Вообще интерес этого учреждения к Пастернаку не угасал до последних дней его земной жизни. Сменялись игемоны, а любознательность не уменьшалась. Нет-нет да и пускался слух, что Пастернак арестован. Видимо, подмывало проверить, как и кто будет на подобный слух реагировать. В 1949 году я перед отъездом на дачу забежал к Богословским, жившим в писательском доме в Нащокинском переулке. Анна Давыдовна взялась проводить меня до вокзала. Уже подходя к метро «Кропоткинская», мы встретились с приятельницей Клавдии Николаевны. Глядя на нас расширенными от ужаса глазами, она спросила:

– Правда ли, что Пастернак арестован?

– Когда?

– Несколько дней назад.

– В первый раз слышим. Идем дальше. В метро я говорю:

– Аня! Я не могу ехать на дачу, не узнав толком. Как хочешь, а узнай сейчас же.

– Хорошо. Вот доедем до «Комсомольской», там я из автомата позвоню Елене Сергеевне Булгаковой – она с ним часто встречается и должна знать. На квартиру к нему звонить бессмысленно – вся семья на даче в Переделкине.

Найдя автомат, Аня, словно в романе, забывает номер телефона Елены Сергеевны, с которой перезванивалась едва ли не ежедневно. Наконец ее осеняет. Звонит. По ее блестящим, хорошим армянским глазам догадываюсь, что все благополучно.

– Елена Сергеевна только вчера допоздна провела с ним вечер у Ардовых по случаю приезда Ахматовой.

– Слава Богу!

Крепко целую Аню и, не чувствуя тяжести до отказа набитого съестным рюкзака, мчусь со всех ног на электричку, которая вот сейчас отойдет…

А уже в последнюю его зиму в КГБ вызвали Ольгу Всеволодовну Ивинскую, которая мне сама об этом с глазу на глаз рассказывала. Беседовавший с ней новоявленный Бенкендорф объявил:

– Мы слыхали, он пьесу пишет. Зачем это он пьесу пишет? Вы ему передайте, что ведь он еще не прощен. Пусть лучше стихи сочиняет.

… Я гораздо больше любил, когда Пастернак приглашал меня к себе одного – главным образом потому, что все его внимание, естественно, было сосредоточено на мне, как на единственном его собеседнике, вернее – слушателе.
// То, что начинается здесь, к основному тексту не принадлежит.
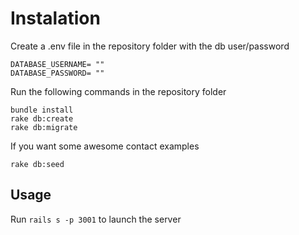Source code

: # Instalation
Create a .env file in the repository folder with the db user/password
```
DATABASE_USERNAME= ""
DATABASE_PASSWORD= ""
```
Run the following commands in the repository folder
```
bundle install
rake db:create
rake db:migrate
```

If you want some awesome contact examples
```
rake db:seed
```

## Usage
Run `rails s -p 3001` to launch the server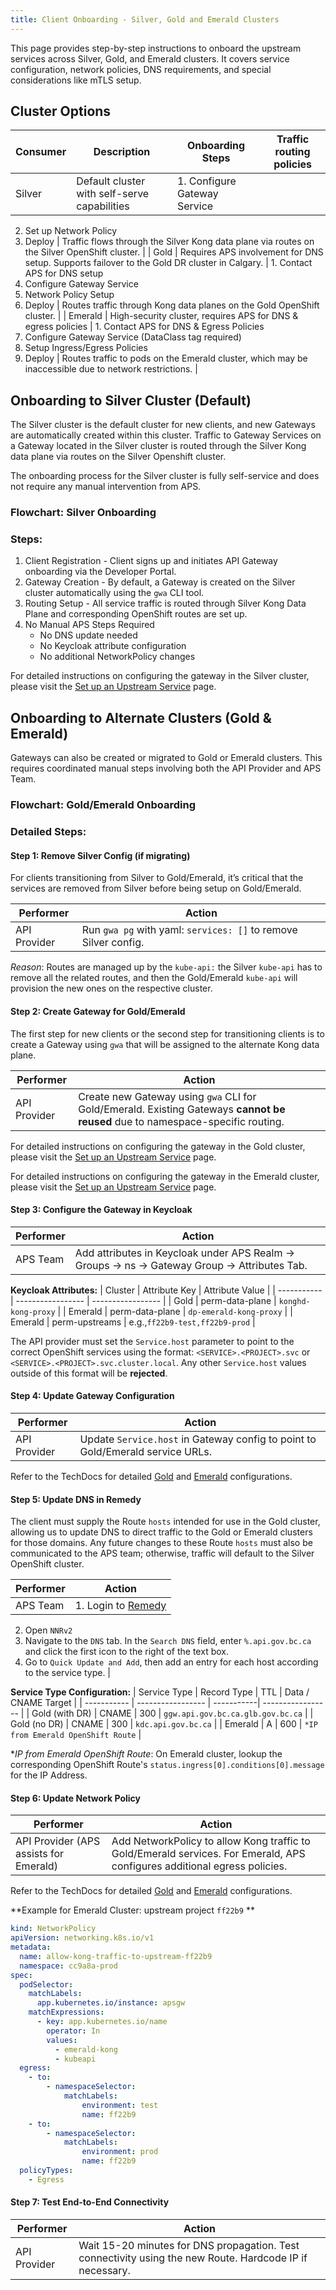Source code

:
 ```yaml
---
title: Client Onboarding - Silver, Gold and Emerald Clusters
---
```


This page provides step-by-step instructions to onboard the upstream services across Silver, Gold, and Emerald clusters. It covers service configuration, network policies, DNS requirements, and special considerations like mTLS setup.

## Cluster Options

| Consumer    | Description   | Onboarding Steps   | Traffic routing policies                                                                                                                                                                                                                          |
| ----------- | ----------------- | ------------ | ----------------------------------------------------------------------------------------------------------------------------------------------------------------------------------------------------------------------------------------- |
| Silver  | Default cluster with self-serve capabilities | 1. Configure Gateway Service<br>
2. Set up Network Policy<br>
3. Deploy | Traffic flows through the Silver Kong data plane via routes on the Silver OpenShift cluster. |
| Gold | Requires APS involvement for DNS setup. Supports failover to the Gold DR cluster in Calgary. | 1. Contact APS for DNS setup<br>
2. Configure Gateway Service<br>
3. Network Policy Setup<br>
4. Deploy
 | Routes traffic through Kong data planes on the Gold OpenShift cluster.                                                                                                                        |
 | Emerald | High-security cluster, requires APS for DNS & egress policies | 1. Contact APS for DNS & Egress Policies<br>
 2. Configure Gateway Service (DataClass tag required)<br>
 3. Setup Ingress/Egress Policies<br>
 4. Deploy
 | Routes traffic to pods on the Emerald cluster, which may be inaccessible due to network restrictions.                                                                                                                        |

## Onboarding to Silver Cluster (Default)
The Silver cluster is the default cluster for new clients, and new Gateways are automatically created within this cluster. Traffic to Gateway Services on a Gateway located in the Silver cluster is routed through the Silver Kong data plane via routes on the Silver Openshift cluster.

The onboarding process for the Silver cluster is fully self-service and does not require any manual intervention from APS.

### Flowchart: Silver Onboarding

### Steps:
1. Client Registration - Client signs up and initiates API Gateway onboarding via the Developer Portal.
2. Gateway Creation - By default, a Gateway is created on the Silver cluster automatically using the `gwa` CLI tool.
3. Routing Setup - All service traffic is routed through Silver Kong Data Plane and corresponding OpenShift routes are set up.
4. No Manual APS Steps Required
   * No DNS update needed
   * No Keycloak attribute configuration
   * No additional NetworkPolicy changes

For detailed instructions on configuring the gateway in the Silver cluster, please visit the [Set up an Upstream Service](https://developer.gov.bc.ca/docs/default/component/aps-infra-platform-docs/how-to/upstream-services/#silver-cluster) page.

## Onboarding to Alternate Clusters (Gold & Emerald)
Gateways can also be created or migrated to Gold or Emerald clusters. This requires coordinated manual steps involving both the API Provider and APS Team.
### Flowchart: Gold/Emerald Onboarding
### Detailed Steps:
#### Step 1: Remove Silver Config (if migrating)
For clients transitioning from Silver to Gold/Emerald, it’s critical that the services are removed from Silver before being setup on Gold/Emerald.

| Performer   | Action   | 
| ----------- | ----------------- | 
| API Provider | Run `gwa pg` with yaml: `services: []` to remove Silver config. |

_Reason_: Routes are managed up by the `kube-api:` the Silver `kube-api` has to remove all the related routes, and then the Gold/Emerald `kube-api` will provision the new ones on the respective cluster.

#### Step 2: Create Gateway for Gold/Emerald
The first step for new clients or the second step for transitioning clients is to create a Gateway using `gwa` that will be assigned to the alternate Kong data plane.

| Performer | Action   | 
| ----------- | ----------------- | 
| API Provider  | Create new Gateway using `gwa` CLI for Gold/Emerald. Existing Gateways **cannot be reused** due to namespace-specific routing. |

For detailed instructions on configuring the gateway in the Gold cluster, please visit the [Set up an Upstream Service](https://developer.gov.bc.ca/docs/default/component/aps-infra-platform-docs/how-to/upstream-services/#gold-cluster) page.

For detailed instructions on configuring the gateway in the Emerald cluster, please visit the [Set up an Upstream Service](https://developer.gov.bc.ca/docs/default/component/aps-infra-platform-docs/how-to/upstream-services/#emerald-cluster) page.

#### Step 3: Configure the Gateway in Keycloak
| Performer    |  Action  | 
| ----------- | ----------------- | 
| APS Team  | Add attributes in Keycloak under APS Realm → Groups → ns → Gateway Group → Attributes Tab. |

**Keycloak Attributes:**
| Cluster    | Attribute Key   | Attribute Value   | 
| ----------- | ----------------- | ----------------- | 
| Gold  | perm-data-plane | `konghd-kong-proxy` |
| Emerald  | perm-data-plane | `dp-emerald-kong-proxy` |
| Emerald  | perm-upstreams | e.g.,`ff22b9-test,ff22b9-prod` |

The API provider must set the `Service.host` parameter to point to the correct OpenShift services using the format: `<SERVICE>.<PROJECT>.svc` or `<SERVICE>.<PROJECT>.svc.cluster.local`. Any other `Service.host` values outside of this format will be **rejected**.

#### Step 4: Update Gateway Configuration
| Performer    |  Action  | 
| ----------- | ----------------- | 
| API Provider  | Update `Service.host` in Gateway config to point to Gold/Emerald service URLs. |

Refer to the TechDocs for detailed [Gold](https://developer.gov.bc.ca/docs/default/component/aps-infra-platform-docs/how-to/upstream-services/#gold-cluster) and [Emerald](https://dev.developer.gov.bc.ca/docs/default/component/aps-infra-platform-docs/how-to/upstream-services/#emerald-cluster) configurations.


#### Step 5: Update DNS in Remedy
The client must supply the Route `hosts` intended for use in the Gold cluster, allowing us to update DNS to direct traffic to the Gold or Emerald clusters for those domains. Any future changes to these Route `hosts` must also be communicated to the APS team; otherwise, traffic will default to the Silver OpenShift cluster.

| Performer    |  Action  | 
| ----------- | ----------------- | 
|  APS Team | 1. Login to [Remedy](https://remedyapps.gov.bc.ca/)<br> 
2. Open `NNRv2`<br>
3. Navigate to the `DNS` tab. In the `Search DNS` field, enter `%.api.gov.bc.ca` and click the first icon to the right of the text box.<br>
4. Go to `Quick Update and Add`, then add an entry for each host according to the service type. |

**Service Type Configuration:**
| Service Type    | Record Type   | TTL | Data / CNAME Target   | 
| ----------- | ----------------- | -----------| ----------------- | 
| Gold (with DR)  | CNAME | 300 | `ggw.api.gov.bc.ca.glb.gov.bc.ca` |
| Gold (no DR)  | CNAME | 300 | `kdc.api.gov.bc.ca` |
| Emerald  | A | 600 | `*IP from Emerald OpenShift Route` |

**IP from Emerald OpenShift Route*: On Emerald cluster, lookup the corresponding OpenShift Route's `status.ingress[0].conditions[0].message` for the IP Address.

#### Step 6: Update Network Policy
| Performer   | Action  | 
| ----------- | ----------------- | 
| API Provider (APS assists for Emerald) | Add NetworkPolicy to allow Kong traffic to Gold/Emerald services. For Emerald, APS configures additional egress policies. |

Refer to the TechDocs for detailed [Gold](https://developer.gov.bc.ca/docs/default/component/aps-infra-platform-docs/how-to/upstream-services/#gold-cluster) and [Emerald](https://dev.developer.gov.bc.ca/docs/default/component/aps-infra-platform-docs/how-to/upstream-services/#emerald-cluster) configurations.

**Example for Emerald Cluster: upstream project `ff22b9` **
```yaml
kind: NetworkPolicy
apiVersion: networking.k8s.io/v1
metadata:
  name: allow-kong-traffic-to-upstream-ff22b9
  namespace: cc9a8a-prod
spec:
  podSelector:
    matchLabels:
      app.kubernetes.io/instance: apsgw
    matchExpressions:
      - key: app.kubernetes.io/name
        operator: In
        values:
          - emerald-kong
          - kubeapi
  egress:
    - to:
        - namespaceSelector:
            matchLabels:
                environment: test
                name: ff22b9
    - to:
        - namespaceSelector:
            matchLabels:
                environment: prod
                name: ff22b9
  policyTypes:
    - Egress
```

#### Step 7: Test End-to-End Connectivity
| Performer    |  Action  | 
| ----------- | ----------------- | 
| API Provider   | Wait 15-20 minutes for DNS propagation. Test connectivity using the new Route. Hardcode IP if necessary. |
Впрочем, один званый вечер у Пастернака мне запомнился. Были Анна Ахматова, Симон Чиковани, Ливанов, Шенгели, Чагин, Нато Вачнадзе и еще кто-то из грузин. На столе – строй бутылок с водкой русской, водкой грузинской и грузинским сухим вином. Помимо холодных закусок – настоящие старорежимные, контрреволюционные котлеты, которых я не едал с нэповских времен.

Грузины во главе с Чиковани без конца предлагают выпить за «вэлыкого русского поэта Барыса Леонидовича Пастернака». Чтобы замять неловкость, Шенгели предлагает тост «за лучшую поэтессу всех времен и народов Анну Ахматову». Пастернака просят почитать стихи. Он отказывается – опять-таки, видимо, из деликатности, ибо Ахматову никто об этом не просит, и взамен предлагает прочитать свой перевод стихотворения Чиковани «Гнездо ласточки».

Я слушаю Пастернака, а смотрю на Чиковани: на лице у Чиковани написано особого рода счастье, какого я прежде ни у кого не видел, – счастье узнать свои стихи на чужом языке.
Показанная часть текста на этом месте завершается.